Al trabajo fuimos arrojados por un castigo bíblico. Cuando la pareja primordial desobedeció el mandato divino de no comer del árbol de la ciencia del bien y del mal, Adán y Eva no sólo fueron expulsados del Paraíso sino que, como si no bastara con semejante maldición, Jehová castigó al hombre con el deber de ganarse el pan con el sudor de su frente.

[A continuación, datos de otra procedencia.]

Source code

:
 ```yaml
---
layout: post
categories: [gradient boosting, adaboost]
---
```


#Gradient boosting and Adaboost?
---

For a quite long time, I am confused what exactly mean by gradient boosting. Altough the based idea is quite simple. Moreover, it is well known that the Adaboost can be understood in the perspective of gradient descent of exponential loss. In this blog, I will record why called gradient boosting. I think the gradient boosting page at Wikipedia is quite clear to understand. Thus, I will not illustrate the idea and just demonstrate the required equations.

El estigma que unió al hombre con el trabajo perdura todavía hoy. Y en defensa del imperativo divino, aún se cree -tal vez a modo de consuelo de esa pérdida transgeneracional- que mientras que la pereza deshumaniza al ser humano, el trabajo lo humaniza.
Tal vez como un
resabio tardío de lo perdido, se descubre en la pereza cierto aspecto
paradisíaco que nos seduce. A fin de cuentas, el mismísimo Jehová nos aleccionó
con su pereza ejemplar: tras seis días de trabajo, el séptimo descansó... y era
Dios.
Nosotros, ni cortos ni perezosos (nunca mejor dicho), frágiles y
culpógenos, multiplicamos el castigo bíblico hacia ámbitos insospechados hasta
para el mismísimo Creador: "debería adelgazar", "debería
levantarme más temprano", "debería hacer gimnasia",
"debería dejar de fumar", "debería estudiar inglés", en una
cascada de mandamientos profanos, creados por una criatura que ni Dios pensó
tan vulnerable.
Una retórica del deber tanto o más constrictiva que la
consagración del monje que se resiste a la pereza. Porque en cuanto
autoimpuesta, ni siquiera nos hace falta esperar otra vida para recibir el
merecido castigo sino que, mucho más eficaz, la ruina nos amenaza, por decirlo
de algún modo, hic et nunc .
El costo existencial de
menospreciar el valor de la pereza es someternos sin descanso a imperativos que
dirigen nuestras vidas, imponiéndonos metas las más de las veces triviales que
cercenan nuestros deseos más genuinos.
No se trata de
perpetuar el no hacer nada, ni siquiera de endiosar un dolce far niente que,
con el correr de los días, lo más probable es que nos suma en un sopor
insoportable. Pero sí de tener la sensibilidad, llegada la ocasión, de ser
capaces de cultivar la pereza, como se cultiva la amistad o el amor.
A fin de
cuentas, ¿por qué no dejarse llevar, de tanto en tanto, por el regocijo de la
actividad de la no actividad, por el goce útil de lo inútil que se parece, si
la hay en alguna parte, a la libertad? ¿Por qué no sucumbir a ese ocio adánico?
Si aceptamos que,
más que un pecado mortal, la pereza es una experiencia humana, tal vez sea ése
el primer paso para terminar aceptándonos como somos, sin luchar codo a codo
para demostrar nada a nadie. Por empezar, ni siquiera a nosotros mismos.